(Collection entries)

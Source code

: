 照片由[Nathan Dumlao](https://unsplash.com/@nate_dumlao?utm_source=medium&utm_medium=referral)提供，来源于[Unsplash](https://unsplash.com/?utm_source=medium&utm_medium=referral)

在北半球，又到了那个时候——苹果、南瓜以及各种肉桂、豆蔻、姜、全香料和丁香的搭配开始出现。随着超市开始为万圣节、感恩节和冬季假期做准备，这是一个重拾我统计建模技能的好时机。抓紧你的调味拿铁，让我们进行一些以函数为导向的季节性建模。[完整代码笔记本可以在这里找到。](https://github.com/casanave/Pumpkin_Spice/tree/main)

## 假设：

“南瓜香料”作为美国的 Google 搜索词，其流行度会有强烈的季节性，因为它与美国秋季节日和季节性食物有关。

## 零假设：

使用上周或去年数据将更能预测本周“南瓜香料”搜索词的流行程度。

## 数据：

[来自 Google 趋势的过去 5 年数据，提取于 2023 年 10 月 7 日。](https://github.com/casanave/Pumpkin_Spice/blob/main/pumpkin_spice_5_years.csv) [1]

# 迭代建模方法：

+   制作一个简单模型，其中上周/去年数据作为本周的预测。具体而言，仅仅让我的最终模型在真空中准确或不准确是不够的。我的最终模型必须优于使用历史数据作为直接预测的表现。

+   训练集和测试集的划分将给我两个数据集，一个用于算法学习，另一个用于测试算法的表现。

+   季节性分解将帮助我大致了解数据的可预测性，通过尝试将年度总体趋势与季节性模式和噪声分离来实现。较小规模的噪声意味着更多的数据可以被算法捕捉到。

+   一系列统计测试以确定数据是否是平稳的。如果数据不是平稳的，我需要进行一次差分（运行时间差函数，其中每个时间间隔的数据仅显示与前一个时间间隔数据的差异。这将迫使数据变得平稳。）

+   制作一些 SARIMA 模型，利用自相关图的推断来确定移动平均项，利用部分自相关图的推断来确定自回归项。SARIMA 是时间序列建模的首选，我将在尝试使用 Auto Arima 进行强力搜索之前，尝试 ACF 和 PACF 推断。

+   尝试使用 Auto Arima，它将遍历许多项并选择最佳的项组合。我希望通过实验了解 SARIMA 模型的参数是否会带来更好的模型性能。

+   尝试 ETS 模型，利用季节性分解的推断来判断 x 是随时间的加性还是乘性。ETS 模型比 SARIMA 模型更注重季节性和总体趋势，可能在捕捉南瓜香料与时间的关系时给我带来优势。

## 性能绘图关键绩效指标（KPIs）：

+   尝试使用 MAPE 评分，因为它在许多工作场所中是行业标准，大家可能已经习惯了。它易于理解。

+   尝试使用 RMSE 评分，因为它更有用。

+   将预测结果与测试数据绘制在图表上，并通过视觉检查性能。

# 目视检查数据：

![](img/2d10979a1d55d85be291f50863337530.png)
==
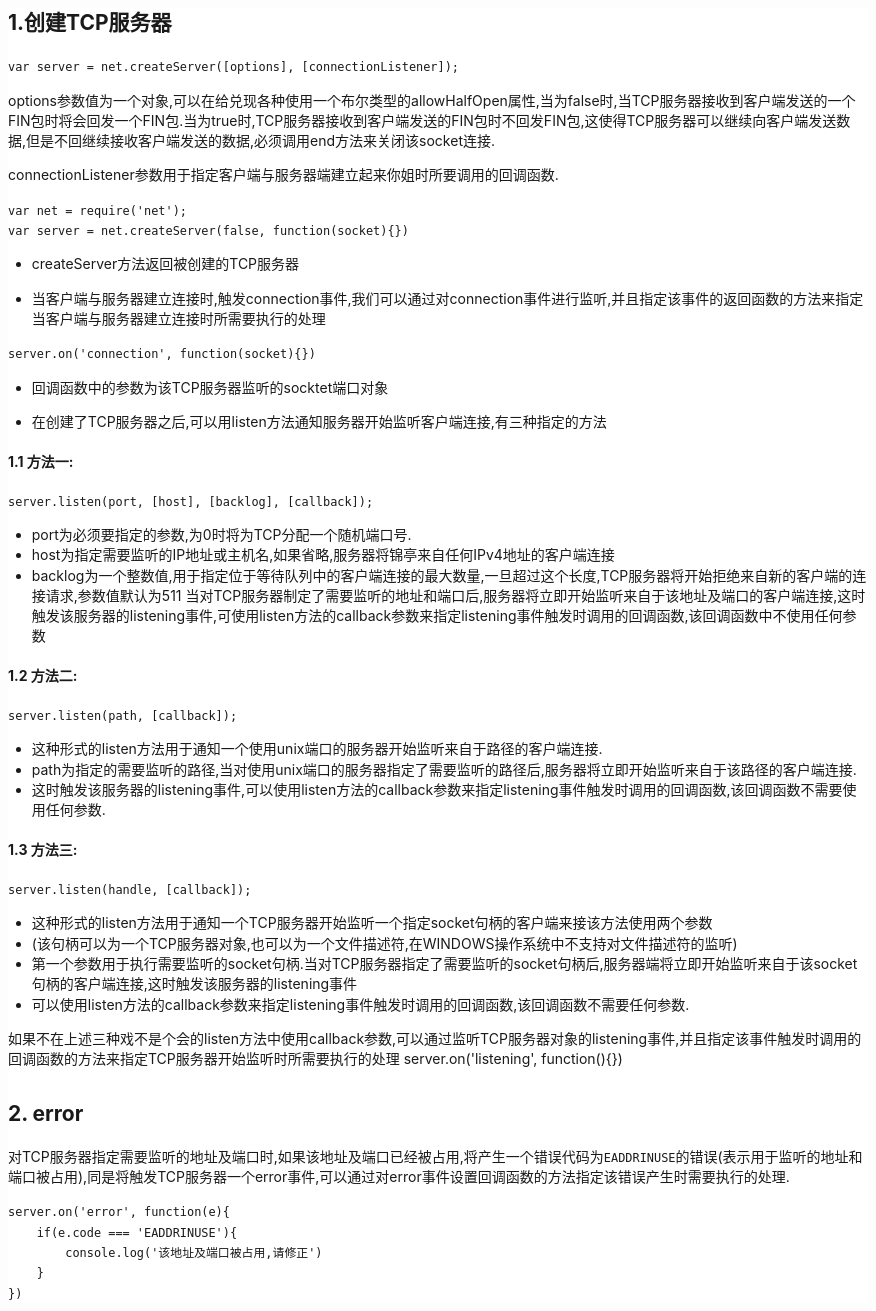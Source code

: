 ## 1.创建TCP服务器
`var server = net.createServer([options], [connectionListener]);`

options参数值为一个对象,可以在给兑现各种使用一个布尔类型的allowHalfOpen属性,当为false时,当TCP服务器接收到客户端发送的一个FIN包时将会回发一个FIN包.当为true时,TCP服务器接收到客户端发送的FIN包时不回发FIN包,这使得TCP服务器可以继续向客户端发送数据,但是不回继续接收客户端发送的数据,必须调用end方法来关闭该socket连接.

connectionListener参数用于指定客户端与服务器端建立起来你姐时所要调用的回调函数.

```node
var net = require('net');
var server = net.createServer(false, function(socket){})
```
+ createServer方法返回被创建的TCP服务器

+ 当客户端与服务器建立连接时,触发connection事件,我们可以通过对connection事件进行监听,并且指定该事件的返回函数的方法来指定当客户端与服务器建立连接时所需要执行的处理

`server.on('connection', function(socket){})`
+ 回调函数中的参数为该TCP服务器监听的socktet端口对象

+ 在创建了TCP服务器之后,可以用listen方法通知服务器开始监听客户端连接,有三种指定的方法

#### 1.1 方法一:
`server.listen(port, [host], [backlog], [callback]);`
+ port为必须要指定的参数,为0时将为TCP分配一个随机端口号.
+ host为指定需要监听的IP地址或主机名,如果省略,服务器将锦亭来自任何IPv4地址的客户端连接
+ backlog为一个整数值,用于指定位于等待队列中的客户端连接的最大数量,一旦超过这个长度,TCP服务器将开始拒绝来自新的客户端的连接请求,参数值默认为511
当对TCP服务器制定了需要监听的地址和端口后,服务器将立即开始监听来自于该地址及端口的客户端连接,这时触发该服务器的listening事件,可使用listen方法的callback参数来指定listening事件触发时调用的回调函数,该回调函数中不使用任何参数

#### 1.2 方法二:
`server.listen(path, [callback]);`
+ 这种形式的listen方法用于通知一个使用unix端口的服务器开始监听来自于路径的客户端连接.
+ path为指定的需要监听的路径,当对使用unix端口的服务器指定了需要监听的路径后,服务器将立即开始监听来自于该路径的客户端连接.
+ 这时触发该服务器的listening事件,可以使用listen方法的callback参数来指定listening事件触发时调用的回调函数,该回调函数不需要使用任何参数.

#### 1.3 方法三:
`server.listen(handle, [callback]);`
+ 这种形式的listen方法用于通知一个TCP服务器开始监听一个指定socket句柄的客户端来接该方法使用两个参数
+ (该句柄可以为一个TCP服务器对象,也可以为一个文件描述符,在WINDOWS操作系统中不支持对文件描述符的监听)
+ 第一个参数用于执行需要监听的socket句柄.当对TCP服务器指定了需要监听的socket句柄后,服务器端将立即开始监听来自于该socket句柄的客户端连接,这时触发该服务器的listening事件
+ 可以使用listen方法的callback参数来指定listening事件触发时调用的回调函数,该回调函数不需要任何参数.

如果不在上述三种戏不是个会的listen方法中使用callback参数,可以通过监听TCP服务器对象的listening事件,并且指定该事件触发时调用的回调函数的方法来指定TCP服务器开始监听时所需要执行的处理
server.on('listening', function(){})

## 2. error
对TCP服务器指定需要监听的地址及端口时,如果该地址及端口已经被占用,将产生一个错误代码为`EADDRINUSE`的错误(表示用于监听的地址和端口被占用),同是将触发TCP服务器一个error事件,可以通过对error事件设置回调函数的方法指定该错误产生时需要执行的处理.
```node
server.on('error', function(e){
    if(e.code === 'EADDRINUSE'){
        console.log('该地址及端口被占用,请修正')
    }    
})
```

▶ TASK ITEM:
Every line of the data that includes the word "main" should be copied.

▶ TASK OUTPUT:
在北半球，又到了那个时候——苹果、南瓜以及各种肉桂、豆蔻、姜、全香料和丁香的搭配开始出现。随着超市开始为万圣节、感恩节和冬季假期做准备，这是一个重拾我统计建模技能的好时机。抓紧你的调味拿铁，让我们进行一些以函数为导向的季节性建模。[完整代码笔记本可以在这里找到。](https://github.com/casanave/Pumpkin_Spice/tree/main)
[来自 Google 趋势的过去 5 年数据，提取于 2023 年 10 月 7 日。](https://github.com/casanave/Pumpkin_Spice/blob/main/pumpkin_spice_5_years.csv) [1]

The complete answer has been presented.